Work-Bench Snapshot: The Rise of Data Engineering

Priyanka Somrah 🦋
Work-Bench
Published in
4 min readFeb 13, 2020

The Work-Bench Snapshot Series explores the top people, blogs, videos, and more, shaping the enterprise on a particular topic we’re looking at from an investment standpoint.

We are on the cusp of a new era in data and are excited to see the rise of data engineering. With over 35,600 and 119,950 results in new job openings on Glassdoor and LinkedIn respectively, there are more data engineers now than ever. From an organizational standpoint, data is totally broken — data science and engineering teams use different, siloed workflows. And the worst part is that they aren’t even efficient.

Most data scientists still spend most of their time completing tasks that are not essential parts of their jobs — such as rolling out their own infrastructure and testing, validating and maintaining their pipelines. In an ideal world, data scientists should be able to focus on building machine learning models and deriving meaningful insights from the data they collect; and data engineers should be able to build and maintain complex data pipelines at scale in order to make the data available for data science and analytics operations.

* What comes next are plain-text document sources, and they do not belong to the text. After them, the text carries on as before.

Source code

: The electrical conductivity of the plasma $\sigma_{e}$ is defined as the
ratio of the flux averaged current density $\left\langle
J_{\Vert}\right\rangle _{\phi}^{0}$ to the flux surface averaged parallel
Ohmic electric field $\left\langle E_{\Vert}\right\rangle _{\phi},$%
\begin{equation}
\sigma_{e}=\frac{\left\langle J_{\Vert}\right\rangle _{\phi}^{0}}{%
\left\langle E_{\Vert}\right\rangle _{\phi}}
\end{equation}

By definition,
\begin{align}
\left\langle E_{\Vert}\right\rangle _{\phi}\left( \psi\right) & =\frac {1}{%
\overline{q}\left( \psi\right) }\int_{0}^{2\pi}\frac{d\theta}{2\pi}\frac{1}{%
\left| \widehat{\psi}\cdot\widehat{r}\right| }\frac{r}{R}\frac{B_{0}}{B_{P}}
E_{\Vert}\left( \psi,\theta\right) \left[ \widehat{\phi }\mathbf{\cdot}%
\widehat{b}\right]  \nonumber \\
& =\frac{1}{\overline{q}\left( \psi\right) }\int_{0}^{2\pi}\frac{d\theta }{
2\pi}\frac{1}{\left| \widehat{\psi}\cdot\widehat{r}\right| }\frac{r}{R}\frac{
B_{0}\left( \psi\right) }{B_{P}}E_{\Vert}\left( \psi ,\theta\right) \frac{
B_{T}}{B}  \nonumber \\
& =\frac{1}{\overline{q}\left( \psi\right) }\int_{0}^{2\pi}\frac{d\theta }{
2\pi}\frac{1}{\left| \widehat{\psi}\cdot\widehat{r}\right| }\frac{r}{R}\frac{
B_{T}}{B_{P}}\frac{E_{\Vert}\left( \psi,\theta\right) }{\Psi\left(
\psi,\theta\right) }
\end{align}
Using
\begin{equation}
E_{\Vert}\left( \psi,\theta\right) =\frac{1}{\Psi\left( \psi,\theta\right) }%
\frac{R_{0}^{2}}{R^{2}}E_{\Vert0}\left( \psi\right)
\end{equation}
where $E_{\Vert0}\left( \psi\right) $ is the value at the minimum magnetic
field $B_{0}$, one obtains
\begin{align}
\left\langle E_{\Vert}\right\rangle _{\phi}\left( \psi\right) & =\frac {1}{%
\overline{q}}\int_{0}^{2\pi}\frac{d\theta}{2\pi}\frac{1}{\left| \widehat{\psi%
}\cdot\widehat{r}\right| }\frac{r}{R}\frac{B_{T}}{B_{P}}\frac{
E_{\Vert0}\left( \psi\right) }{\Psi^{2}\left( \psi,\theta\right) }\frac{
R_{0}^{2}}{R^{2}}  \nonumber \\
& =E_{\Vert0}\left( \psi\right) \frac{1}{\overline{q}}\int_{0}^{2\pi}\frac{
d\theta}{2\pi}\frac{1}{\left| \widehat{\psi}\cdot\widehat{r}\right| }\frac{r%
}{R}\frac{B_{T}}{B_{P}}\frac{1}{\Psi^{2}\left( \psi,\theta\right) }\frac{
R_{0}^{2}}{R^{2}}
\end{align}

Today, the modern data landscape is shifting to bridge the gap between the data science and data engineering workflows, where aspects of each discipline are driven by tooling and data best practices. We are now seeing a new crop of startups leveraging new tools and techniques to work with data in a way that enables data engineers and scientists to be more productive and efficient in their work:

  1. dbt is an open source data transformation tool that empowers data analysts and data engineers to perform complex data modeling operations in SQL.
  2. Dagster is an open source data processing model, used for orchestrating data pipelines for ETL, Machine Learning and Analytics.
  3. Datalogue is a data pipelining platform built from the ground up to automate manual, ad hoc, and repetitive tasks necessary for data-driven insights.
  4. Preset is a data visualization platform, powered by Apache Superset, an open source analytics and data exploration platform.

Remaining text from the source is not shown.